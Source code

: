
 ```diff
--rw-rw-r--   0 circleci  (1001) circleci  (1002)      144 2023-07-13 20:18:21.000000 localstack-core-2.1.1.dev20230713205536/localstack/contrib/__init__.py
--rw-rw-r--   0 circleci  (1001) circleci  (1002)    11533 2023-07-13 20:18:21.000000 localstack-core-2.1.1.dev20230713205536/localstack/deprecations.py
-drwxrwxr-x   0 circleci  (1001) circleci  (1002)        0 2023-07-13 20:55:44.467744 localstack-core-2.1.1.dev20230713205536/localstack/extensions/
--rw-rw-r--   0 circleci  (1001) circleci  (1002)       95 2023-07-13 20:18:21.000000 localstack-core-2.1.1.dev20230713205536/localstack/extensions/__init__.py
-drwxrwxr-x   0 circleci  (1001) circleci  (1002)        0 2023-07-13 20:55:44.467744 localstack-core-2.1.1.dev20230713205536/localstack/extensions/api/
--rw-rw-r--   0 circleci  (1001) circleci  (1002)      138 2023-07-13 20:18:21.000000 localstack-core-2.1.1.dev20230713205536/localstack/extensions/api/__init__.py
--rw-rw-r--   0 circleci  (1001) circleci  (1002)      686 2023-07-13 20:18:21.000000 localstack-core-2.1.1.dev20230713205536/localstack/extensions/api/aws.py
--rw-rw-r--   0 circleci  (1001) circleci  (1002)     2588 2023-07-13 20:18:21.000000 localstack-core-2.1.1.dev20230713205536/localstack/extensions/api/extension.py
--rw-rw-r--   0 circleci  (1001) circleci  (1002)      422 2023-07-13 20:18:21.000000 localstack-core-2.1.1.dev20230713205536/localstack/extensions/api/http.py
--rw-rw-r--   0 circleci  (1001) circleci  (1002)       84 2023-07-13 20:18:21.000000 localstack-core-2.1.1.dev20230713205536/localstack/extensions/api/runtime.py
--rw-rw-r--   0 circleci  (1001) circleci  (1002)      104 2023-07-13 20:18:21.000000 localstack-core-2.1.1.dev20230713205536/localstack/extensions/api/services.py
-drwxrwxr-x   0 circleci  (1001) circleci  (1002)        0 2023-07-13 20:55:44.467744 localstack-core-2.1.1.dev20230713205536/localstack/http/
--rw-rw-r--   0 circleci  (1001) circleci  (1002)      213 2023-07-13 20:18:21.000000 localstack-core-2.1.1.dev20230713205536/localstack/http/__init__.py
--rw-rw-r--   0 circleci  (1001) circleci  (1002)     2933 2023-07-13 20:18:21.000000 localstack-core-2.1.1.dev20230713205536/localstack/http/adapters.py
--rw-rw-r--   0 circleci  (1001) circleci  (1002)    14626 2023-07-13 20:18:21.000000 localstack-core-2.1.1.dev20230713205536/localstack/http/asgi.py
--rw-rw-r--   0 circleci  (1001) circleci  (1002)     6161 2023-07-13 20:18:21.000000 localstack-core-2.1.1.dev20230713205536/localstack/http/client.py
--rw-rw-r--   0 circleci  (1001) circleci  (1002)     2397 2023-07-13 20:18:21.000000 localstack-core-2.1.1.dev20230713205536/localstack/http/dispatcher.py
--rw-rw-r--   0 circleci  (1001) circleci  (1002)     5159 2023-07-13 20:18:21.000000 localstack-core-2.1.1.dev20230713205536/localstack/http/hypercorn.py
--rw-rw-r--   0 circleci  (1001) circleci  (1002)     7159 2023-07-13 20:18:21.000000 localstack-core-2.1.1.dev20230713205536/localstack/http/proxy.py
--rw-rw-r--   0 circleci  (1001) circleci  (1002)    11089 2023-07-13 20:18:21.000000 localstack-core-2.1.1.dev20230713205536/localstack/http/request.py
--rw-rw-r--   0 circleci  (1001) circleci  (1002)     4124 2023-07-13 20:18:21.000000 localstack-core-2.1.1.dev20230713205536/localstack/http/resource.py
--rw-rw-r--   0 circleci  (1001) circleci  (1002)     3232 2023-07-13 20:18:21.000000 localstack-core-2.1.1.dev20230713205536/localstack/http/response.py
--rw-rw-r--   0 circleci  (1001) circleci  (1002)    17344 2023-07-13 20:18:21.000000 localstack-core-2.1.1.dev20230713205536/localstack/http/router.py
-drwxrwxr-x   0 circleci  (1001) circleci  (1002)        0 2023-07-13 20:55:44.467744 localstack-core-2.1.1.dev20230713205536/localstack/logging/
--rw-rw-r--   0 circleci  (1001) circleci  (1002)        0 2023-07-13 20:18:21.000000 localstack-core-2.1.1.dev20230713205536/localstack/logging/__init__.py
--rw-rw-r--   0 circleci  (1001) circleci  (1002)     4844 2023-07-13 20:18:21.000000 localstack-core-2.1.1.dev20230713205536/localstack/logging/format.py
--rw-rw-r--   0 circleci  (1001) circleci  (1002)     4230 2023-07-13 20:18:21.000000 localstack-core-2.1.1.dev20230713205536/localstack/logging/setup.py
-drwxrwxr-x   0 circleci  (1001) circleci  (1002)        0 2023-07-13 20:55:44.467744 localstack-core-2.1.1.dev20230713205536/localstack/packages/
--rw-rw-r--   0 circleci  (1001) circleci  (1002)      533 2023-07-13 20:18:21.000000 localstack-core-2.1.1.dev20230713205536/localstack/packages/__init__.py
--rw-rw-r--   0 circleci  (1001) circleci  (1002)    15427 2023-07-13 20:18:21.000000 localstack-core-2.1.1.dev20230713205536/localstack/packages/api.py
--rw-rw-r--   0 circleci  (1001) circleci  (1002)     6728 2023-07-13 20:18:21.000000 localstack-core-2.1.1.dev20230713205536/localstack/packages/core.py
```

· · · · · · ·

Repeat the material exactly. Every line should match.

Source code

:
 ```diff
--rw-rw-r--   0 circleci  (1001) circleci  (1002)      144 2023-07-13 20:18:21.000000 localstack-core-2.1.1.dev20230713205536/localstack/contrib/__init__.py
--rw-rw-r--   0 circleci  (1001) circleci  (1002)    11533 2023-07-13 20:18:21.000000 localstack-core-2.1.1.dev20230713205536/localstack/deprecations.py
-drwxrwxr-x   0 circleci  (1001) circleci  (1002)        0 2023-07-13 20:55:44.467744 localstack-core-2.1.1.dev20230713205536/localstack/extensions/
--rw-rw-r--   0 circleci  (1001) circleci  (1002)       95 2023-07-13 20:18:21.000000 localstack-core-2.1.1.dev20230713205536/localstack/extensions/__init__.py
-drwxrwxr-x   0 circleci  (1001) circleci  (1002)        0 2023-07-13 20:55:44.467744 localstack-core-2.1.1.dev20230713205536/localstack/extensions/api/
--rw-rw-r--   0 circleci  (1001) circleci  (1002)      138 2023-07-13 20:18:21.000000 localstack-core-2.1.1.dev20230713205536/localstack/extensions/api/__init__.py
--rw-rw-r--   0 circleci  (1001) circleci  (1002)      686 2023-07-13 20:18:21.000000 localstack-core-2.1.1.dev20230713205536/localstack/extensions/api/aws.py
--rw-rw-r--   0 circleci  (1001) circleci  (1002)     2588 2023-07-13 20:18:21.000000 localstack-core-2.1.1.dev20230713205536/localstack/extensions/api/extension.py
--rw-rw-r--   0 circleci  (1001) circleci  (1002)      422 2023-07-13 20:18:21.000000 localstack-core-2.1.1.dev20230713205536/localstack/extensions/api/http.py
--rw-rw-r--   0 circleci  (1001) circleci  (1002)       84 2023-07-13 20:18:21.000000 localstack-core-2.1.1.dev20230713205536/localstack/extensions/api/runtime.py
--rw-rw-r--   0 circleci  (1001) circleci  (1002)      104 2023-07-13 20:18:21.000000 localstack-core-2.1.1.dev20230713205536/localstack/extensions/api/services.py
-drwxrwxr-x   0 circleci  (1001) circleci  (1002)        0 2023-07-13 20:55:44.467744 localstack-core-2.1.1.dev20230713205536/localstack/http/
--rw-rw-r--   0 circleci  (1001) circleci  (1002)      213 2023-07-13 20:18:21.000000 localstack-core-2.1.1.dev20230713205536/localstack/http/__init__.py
--rw-rw-r--   0 circleci  (1001) circleci  (1002)     2933 2023-07-13 20:18:21.000000 localstack-core-2.1.1.dev20230713205536/localstack/http/adapters.py
--rw-rw-r--   0 circleci  (1001) circleci  (1002)    14626 2023-07-13 20:18:21.000000 localstack-core-2.1.1.dev20230713205536/localstack/http/asgi.py
--rw-rw-r--   0 circleci  (1001) circleci  (1002)     6161 2023-07-13 20:18:21.000000 localstack-core-2.1.1.dev20230713205536/localstack/http/client.py
--rw-rw-r--   0 circleci  (1001) circleci  (1002)     2397 2023-07-13 20:18:21.000000 localstack-core-2.1.1.dev20230713205536/localstack/http/dispatcher.py
--rw-rw-r--   0 circleci  (1001) circleci  (1002)     5159 2023-07-13 20:18:21.000000 localstack-core-2.1.1.dev20230713205536/localstack/http/hypercorn.py
--rw-rw-r--   0 circleci  (1001) circleci  (1002)     7159 2023-07-13 20:18:21.000000 localstack-core-2.1.1.dev20230713205536/localstack/http/proxy.py
--rw-rw-r--   0 circleci  (1001) circleci  (1002)    11089 2023-07-13 20:18:21.000000 localstack-core-2.1.1.dev20230713205536/localstack/http/request.py
--rw-rw-r--   0 circleci  (1001) circleci  (1002)     4124 2023-07-13 20:18:21.000000 localstack-core-2.1.1.dev20230713205536/localstack/http/resource.py
--rw-rw-r--   0 circleci  (1001) circleci  (1002)     3232 2023-07-13 20:18:21.000000 localstack-core-2.1.1.dev20230713205536/localstack/http/response.py
--rw-rw-r--   0 circleci  (1001) circleci  (1002)    17344 2023-07-13 20:18:21.000000 localstack-core-2.1.1.dev20230713205536/localstack/http/router.py
-drwxrwxr-x   0 circleci  (1001) circleci  (1002)        0 2023-07-13 20:55:44.467744 localstack-core-2.1.1.dev20230713205536/localstack/logging/
--rw-rw-r--   0 circleci  (1001) circleci  (1002)        0 2023-07-13 20:18:21.000000 localstack-core-2.1.1.dev20230713205536/localstack/logging/__init__.py
--rw-rw-r--   0 circleci  (1001) circleci  (1002)     4844 2023-07-13 20:18:21.000000 localstack-core-2.1.1.dev20230713205536/localstack/logging/format.py
--rw-rw-r--   0 circleci  (1001) circleci  (1002)     4230 2023-07-13 20:18:21.000000 localstack-core-2.1.1.dev20230713205536/localstack/logging/setup.py
-drwxrwxr-x   0 circleci  (1001) circleci  (1002)        0 2023-07-13 20:55:44.467744 localstack-core-2.1.1.dev20230713205536/localstack/packages/
--rw-rw-r--   0 circleci  (1001) circleci  (1002)      533 2023-07-13 20:18:21.000000 localstack-core-2.1.1.dev20230713205536/localstack/packages/__init__.py
--rw-rw-r--   0 circleci  (1001) circleci  (1002)    15427 2023-07-13 20:18:21.000000 localstack-core-2.1.1.dev20230713205536/localstack/packages/api.py
--rw-rw-r--   0 circleci  (1001) circleci  (1002)     6728 2023-07-13 20:18:21.000000 localstack-core-2.1.1.dev20230713205536/localstack/packages/core.py
```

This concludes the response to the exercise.